How many of the lines below have "ArgumentParser" in them? Say the number and nothing more.
<<<<
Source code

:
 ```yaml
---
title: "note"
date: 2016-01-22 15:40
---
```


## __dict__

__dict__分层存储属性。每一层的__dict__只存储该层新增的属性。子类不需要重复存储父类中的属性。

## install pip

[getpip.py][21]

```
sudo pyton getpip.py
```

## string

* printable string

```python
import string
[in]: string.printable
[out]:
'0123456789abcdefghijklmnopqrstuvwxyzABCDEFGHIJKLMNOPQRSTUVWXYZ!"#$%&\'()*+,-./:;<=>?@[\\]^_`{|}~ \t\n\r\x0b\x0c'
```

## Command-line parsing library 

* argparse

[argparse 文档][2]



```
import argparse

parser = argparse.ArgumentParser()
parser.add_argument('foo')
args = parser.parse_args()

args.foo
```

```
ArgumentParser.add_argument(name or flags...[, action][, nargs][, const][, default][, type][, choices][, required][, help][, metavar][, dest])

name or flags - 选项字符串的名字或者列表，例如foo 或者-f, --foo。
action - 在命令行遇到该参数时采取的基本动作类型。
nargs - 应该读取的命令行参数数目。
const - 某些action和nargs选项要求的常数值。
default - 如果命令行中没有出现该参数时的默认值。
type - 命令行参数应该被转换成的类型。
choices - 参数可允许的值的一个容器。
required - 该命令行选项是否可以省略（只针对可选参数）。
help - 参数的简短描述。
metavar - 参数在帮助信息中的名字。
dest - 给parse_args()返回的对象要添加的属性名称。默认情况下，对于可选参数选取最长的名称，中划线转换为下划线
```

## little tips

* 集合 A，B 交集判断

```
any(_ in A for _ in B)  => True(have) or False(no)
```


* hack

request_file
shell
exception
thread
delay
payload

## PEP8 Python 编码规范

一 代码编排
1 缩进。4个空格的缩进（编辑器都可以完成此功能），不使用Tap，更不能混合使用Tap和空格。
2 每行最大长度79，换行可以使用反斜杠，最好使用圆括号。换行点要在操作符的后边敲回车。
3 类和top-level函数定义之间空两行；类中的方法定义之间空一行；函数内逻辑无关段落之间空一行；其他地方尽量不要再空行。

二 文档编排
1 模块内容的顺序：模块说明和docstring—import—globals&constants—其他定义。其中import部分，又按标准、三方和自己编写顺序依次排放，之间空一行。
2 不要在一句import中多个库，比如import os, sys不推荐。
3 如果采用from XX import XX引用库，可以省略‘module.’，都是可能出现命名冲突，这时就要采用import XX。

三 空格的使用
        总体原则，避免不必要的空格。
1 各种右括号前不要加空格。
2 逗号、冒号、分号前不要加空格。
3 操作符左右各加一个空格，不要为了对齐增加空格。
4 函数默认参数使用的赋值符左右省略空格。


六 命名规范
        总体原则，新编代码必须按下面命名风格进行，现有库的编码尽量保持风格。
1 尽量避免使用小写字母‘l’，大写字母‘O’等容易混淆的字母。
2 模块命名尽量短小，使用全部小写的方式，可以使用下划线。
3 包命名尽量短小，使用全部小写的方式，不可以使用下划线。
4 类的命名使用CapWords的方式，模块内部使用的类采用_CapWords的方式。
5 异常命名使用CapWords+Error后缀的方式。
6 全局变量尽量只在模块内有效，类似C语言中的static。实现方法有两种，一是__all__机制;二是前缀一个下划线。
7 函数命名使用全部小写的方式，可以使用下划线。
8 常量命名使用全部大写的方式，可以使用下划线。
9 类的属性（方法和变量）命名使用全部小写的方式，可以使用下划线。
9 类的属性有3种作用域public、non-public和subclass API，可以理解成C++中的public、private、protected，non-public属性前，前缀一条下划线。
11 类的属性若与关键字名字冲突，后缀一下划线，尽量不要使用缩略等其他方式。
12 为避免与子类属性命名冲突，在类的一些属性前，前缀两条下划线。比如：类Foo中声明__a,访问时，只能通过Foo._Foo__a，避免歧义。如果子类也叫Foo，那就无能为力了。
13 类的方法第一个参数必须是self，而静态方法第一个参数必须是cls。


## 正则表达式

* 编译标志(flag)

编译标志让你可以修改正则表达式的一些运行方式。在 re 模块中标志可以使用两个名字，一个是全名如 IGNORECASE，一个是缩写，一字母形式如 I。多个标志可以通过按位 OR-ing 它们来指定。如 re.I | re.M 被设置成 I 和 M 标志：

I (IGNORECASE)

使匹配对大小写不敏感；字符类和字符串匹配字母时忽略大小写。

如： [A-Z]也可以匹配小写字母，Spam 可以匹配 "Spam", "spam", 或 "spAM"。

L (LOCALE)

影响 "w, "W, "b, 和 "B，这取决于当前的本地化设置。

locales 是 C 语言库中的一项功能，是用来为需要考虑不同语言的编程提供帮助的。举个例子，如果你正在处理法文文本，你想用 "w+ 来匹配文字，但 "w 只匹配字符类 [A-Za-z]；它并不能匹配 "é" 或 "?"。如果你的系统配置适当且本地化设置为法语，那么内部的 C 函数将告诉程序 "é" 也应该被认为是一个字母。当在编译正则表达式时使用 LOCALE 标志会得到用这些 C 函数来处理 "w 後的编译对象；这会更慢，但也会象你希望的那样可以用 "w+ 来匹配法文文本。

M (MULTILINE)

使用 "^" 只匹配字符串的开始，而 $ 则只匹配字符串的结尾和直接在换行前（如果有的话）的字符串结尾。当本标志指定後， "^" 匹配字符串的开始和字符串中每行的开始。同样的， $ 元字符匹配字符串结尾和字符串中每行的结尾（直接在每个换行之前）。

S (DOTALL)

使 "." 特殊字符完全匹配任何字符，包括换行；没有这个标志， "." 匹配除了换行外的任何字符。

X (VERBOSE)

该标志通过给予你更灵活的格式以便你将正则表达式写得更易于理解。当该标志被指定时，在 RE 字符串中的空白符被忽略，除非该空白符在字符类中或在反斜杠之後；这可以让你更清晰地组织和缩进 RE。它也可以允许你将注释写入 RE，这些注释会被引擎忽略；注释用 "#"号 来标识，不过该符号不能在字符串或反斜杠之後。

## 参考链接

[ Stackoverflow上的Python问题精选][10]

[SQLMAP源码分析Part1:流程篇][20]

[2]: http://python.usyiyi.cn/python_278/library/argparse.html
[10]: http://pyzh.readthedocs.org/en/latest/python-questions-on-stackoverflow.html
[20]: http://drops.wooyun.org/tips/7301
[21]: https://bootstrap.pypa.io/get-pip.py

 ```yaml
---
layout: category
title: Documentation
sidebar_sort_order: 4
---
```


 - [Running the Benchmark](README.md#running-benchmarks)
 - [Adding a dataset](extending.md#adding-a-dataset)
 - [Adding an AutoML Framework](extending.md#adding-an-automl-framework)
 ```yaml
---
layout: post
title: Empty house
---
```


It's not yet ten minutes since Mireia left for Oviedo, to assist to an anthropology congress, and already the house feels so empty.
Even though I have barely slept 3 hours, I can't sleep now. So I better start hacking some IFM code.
>>>>
## Response to the exercise
2